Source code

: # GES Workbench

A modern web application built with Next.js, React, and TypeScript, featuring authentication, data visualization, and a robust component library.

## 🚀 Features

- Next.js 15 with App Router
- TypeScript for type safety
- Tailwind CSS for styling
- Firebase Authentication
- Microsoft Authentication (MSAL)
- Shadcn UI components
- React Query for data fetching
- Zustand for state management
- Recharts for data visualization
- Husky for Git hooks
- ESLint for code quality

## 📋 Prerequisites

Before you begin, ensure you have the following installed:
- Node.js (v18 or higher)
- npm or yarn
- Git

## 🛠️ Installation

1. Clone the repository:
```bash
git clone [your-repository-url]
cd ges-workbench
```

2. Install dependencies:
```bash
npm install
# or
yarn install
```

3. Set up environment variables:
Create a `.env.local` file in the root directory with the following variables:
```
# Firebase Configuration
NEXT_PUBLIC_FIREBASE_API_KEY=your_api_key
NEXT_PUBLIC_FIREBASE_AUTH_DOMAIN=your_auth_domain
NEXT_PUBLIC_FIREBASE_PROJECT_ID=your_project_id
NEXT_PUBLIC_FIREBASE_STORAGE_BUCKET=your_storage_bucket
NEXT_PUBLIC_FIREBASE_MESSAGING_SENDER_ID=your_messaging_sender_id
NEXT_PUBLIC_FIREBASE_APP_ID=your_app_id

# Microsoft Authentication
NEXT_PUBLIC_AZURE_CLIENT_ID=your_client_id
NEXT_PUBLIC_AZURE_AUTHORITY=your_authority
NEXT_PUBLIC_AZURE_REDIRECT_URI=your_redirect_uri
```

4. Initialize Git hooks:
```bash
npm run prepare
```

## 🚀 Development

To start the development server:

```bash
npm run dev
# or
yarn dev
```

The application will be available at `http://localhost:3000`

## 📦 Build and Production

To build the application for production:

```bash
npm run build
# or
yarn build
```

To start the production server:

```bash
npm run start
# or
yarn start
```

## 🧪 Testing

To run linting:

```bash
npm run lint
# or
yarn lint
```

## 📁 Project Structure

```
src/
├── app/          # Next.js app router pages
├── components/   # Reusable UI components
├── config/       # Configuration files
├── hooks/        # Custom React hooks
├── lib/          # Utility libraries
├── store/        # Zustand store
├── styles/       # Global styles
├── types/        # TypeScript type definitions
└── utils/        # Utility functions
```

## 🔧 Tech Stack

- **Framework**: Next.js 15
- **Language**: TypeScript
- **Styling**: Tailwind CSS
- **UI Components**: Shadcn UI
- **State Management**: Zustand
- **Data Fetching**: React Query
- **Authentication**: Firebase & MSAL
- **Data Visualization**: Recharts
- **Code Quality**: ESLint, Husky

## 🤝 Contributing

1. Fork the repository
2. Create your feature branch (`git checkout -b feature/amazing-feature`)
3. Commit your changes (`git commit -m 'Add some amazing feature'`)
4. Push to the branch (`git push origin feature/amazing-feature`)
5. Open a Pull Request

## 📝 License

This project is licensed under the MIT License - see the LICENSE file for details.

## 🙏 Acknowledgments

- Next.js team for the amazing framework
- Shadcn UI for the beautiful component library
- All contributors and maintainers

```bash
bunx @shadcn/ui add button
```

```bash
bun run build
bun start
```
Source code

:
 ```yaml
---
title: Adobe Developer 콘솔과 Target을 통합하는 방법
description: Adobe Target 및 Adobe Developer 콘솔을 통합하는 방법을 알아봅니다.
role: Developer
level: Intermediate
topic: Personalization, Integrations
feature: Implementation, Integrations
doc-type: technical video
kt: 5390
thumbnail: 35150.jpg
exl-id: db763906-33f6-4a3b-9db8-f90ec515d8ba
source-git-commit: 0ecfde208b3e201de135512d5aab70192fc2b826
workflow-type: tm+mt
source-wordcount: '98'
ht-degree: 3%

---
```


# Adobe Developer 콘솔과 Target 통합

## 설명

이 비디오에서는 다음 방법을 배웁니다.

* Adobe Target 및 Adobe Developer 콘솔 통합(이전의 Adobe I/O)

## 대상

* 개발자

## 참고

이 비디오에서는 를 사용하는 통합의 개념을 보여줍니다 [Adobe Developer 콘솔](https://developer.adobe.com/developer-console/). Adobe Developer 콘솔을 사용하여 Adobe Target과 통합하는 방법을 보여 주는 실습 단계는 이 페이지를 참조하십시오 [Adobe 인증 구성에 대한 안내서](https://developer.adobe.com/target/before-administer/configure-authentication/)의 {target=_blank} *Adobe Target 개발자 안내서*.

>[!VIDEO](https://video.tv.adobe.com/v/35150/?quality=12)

——————————

### Work required
Scan the preceding listing for the string "Configuration" and copy every line where it occurs.

### Output below
# Firebase Configuration
├── config/       # Configuration files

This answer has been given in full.